I’ve been told to leave out the travel minutiae, so will instead concentrate on how an average Friday night journey felt, with London slowly and benignly receding behind me. As the journey passed through the Savoy Circus and inched onwards to the Art Deco station at Park Royal, before really hitting its stride, the landmarks became fewer, the houses curiously became larger, and you became conscious about slowly being woven out of the city – the light steadily darkened, the landscape became progressively less populated.
You felt as if you were being driven into nowhere. Once past the outermost extent of “London” – the borough of Hillingdon (which was really part of Uxbridge; it’s complicated) – the darkness globalised and the metaphorical long dark tunnel presented itself. There was little to see but invisible countryside, occasionally punctuated by signs of habitation; High Wycombe, twice cut into a hill by the most reluctant of steak knives, with its call centres and 24-hour supermarkets; and then the long tunnel of mountain marking the boundary between the Home Counties and the South Midlands.
The coach then bizarrely turned off at Junction 6 to Lewknor, and many disembarked at this point, before returning to the main motorway and eventually heading, via more countryside and the distant sarcophagi of Didcot Power Station, for Oxford itself.
It was the otherness which this autumnal darkness promised that I found compelling. I habitually travelled with my Sony Walkman, since this was the only practical way for me to listen to, or at least road-test, new music. It was therefore fitting that Automatic For The People came out in October. I bought it on cassette from WHSmith in Kensington High Street and it rarely left my Walkman, except when Laura and I listened to it together, which at the time was nearly all the time.
I cannot listen to the record still without thinking of that ungraspable darkness, the promise of adventure that it retained. Everything about the record breathes autumn, particularly that unworldly, intense shade of sunlight which one experiences in October, reflected in the cover’s subliminal yellow, like leaves daring to fall. The gaps of infinity between voices and instruments, like yawning close mouths of confidence. R.E.M. promised something that a British group such as The Smiths could not quite meet; more patience, less guiltily affluent outrage.

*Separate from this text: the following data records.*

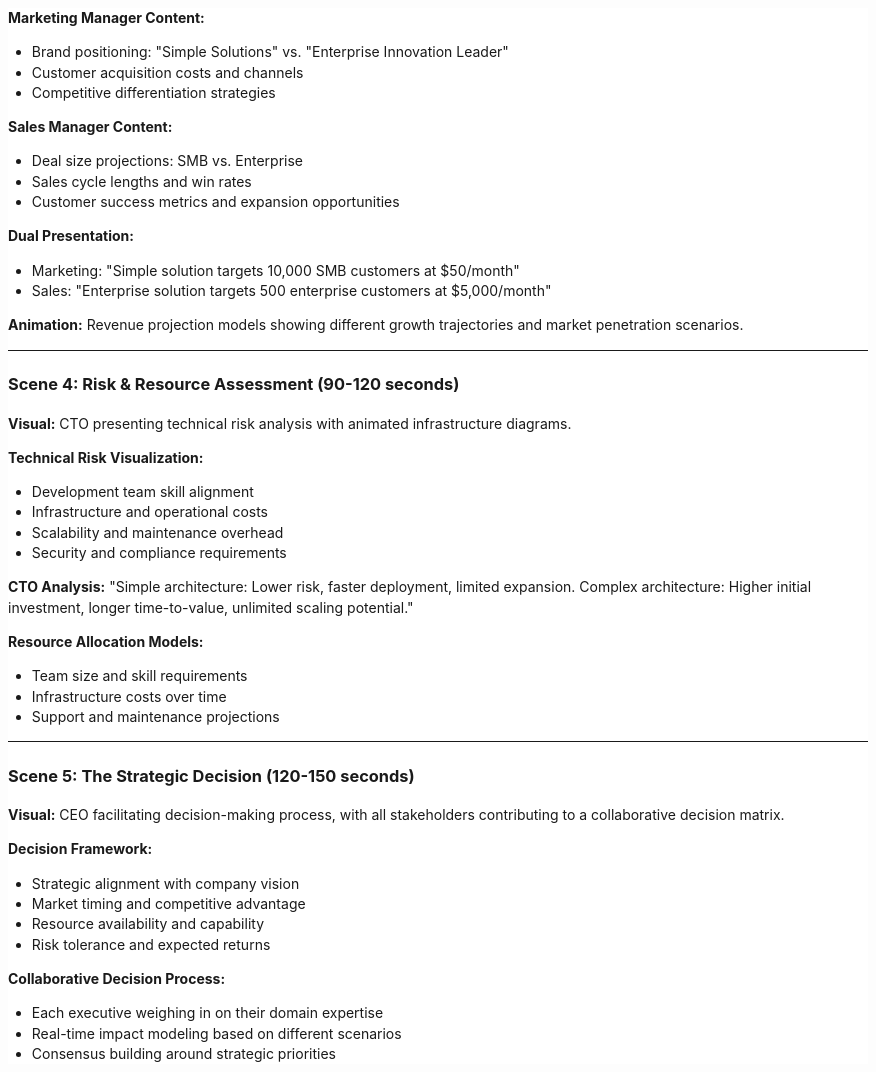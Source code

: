 **Marketing Manager Content:**
- Brand positioning: "Simple Solutions" vs. "Enterprise Innovation Leader"
- Customer acquisition costs and channels
- Competitive differentiation strategies

**Sales Manager Content:**
- Deal size projections: SMB vs. Enterprise
- Sales cycle lengths and win rates
- Customer success metrics and expansion opportunities

**Dual Presentation:**
- Marketing: "Simple solution targets 10,000 SMB customers at $50/month"
- Sales: "Enterprise solution targets 500 enterprise customers at $5,000/month"

**Animation:** 
Revenue projection models showing different growth trajectories and market penetration scenarios.

---

### **Scene 4: Risk & Resource Assessment (90-120 seconds)**
**Visual:** 
CTO presenting technical risk analysis with animated infrastructure diagrams.

**Technical Risk Visualization:**
- Development team skill alignment
- Infrastructure and operational costs
- Scalability and maintenance overhead
- Security and compliance requirements

**CTO Analysis:**
"Simple architecture: Lower risk, faster deployment, limited expansion. Complex architecture: Higher initial investment, longer time-to-value, unlimited scaling potential."

**Resource Allocation Models:**
- Team size and skill requirements
- Infrastructure costs over time
- Support and maintenance projections

---

### **Scene 5: The Strategic Decision (120-150 seconds)**
**Visual:** 
CEO facilitating decision-making process, with all stakeholders contributing to a collaborative decision matrix.

**Decision Framework:**
- Strategic alignment with company vision
- Market timing and competitive advantage
- Resource availability and capability
- Risk tolerance and expected returns

**Collaborative Decision Process:**
- Each executive weighing in on their domain expertise
- Real-time impact modeling based on different scenarios
- Consensus building around strategic priorities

Yet, and contrary to almost all of the critical voices expressed at the time of its release, the record is not about dying. The first song, “Drive,” is counted in by a hushed “1-2-3-4” as though not wishing to disturb the planet, and yet it is a courtly call to arms. Michael Stipe issues syllables and diktats like a fifties advertising executive anxious not to distress their secretary.
But those syllables possess their own meanings:
“Smack, crack, Bush WHACKED.”
It was an election year. There had been a war overseas and a riot in the country’s own backyard. Much as happened under a week ago.
The inspiration for the song was David Essex’s minimalism-emulating “Rock On” and the group arrangement (as opposed to John Paul Jones’ strings) may obscurely have its bearings in the quieter work of Queen (“You Take My Breath Away”). Yet the central motif of “Hey kids, rock AND roll” has its roots in the 1980 song “Stop It” by fellow Athens, Georgia musicians Pylon (“Hey! Kids! Hey! Kids! Don’t rock ‘n’ roll, no”) which concludes their first album, Gyrate. This song is much faster than “Drive” and its angles of guitars and voice anticipate the work of Pixies, yet its spaciousness can still be glimpsed.
Rather than condemning or solemnly burying rock ‘n’ roll and dreams and actualities of youth, “Drive” is a song which politely urges its audience to wake up and act; Stipe said it directly advocated the National Voter Registration Act of 1993. It says its things, from the basin of a welcoming but infinitely vast canyon. It asks its listeners to move, and forward.
Its central rallying cry of “Ollie Ollie in come free” derives from an expression in children’s games, used to indicate that participants can come out of hiding without losing the game, or that the game’s players have switched sides, or that the game itself is over. Stipe makes it stand for all three. “Nobody tells you where to go” is a lament, or laconic satire, or a card to act freely and decisively.
“Try Not To Breathe” is a calmer “Seasons In The Sun” variant; Stipe was thinking about his grandmother dying and telling (perhaps solely in his mind) her family not to weep over or mourn her. It has an air-filled openness about its folyk waltz. “I need something to fly over my grave again,” which makes me think of Laura’s response to a random shuddering feeling in her body: “Someone’s just walked over my grave again,” oh for pity’s sake.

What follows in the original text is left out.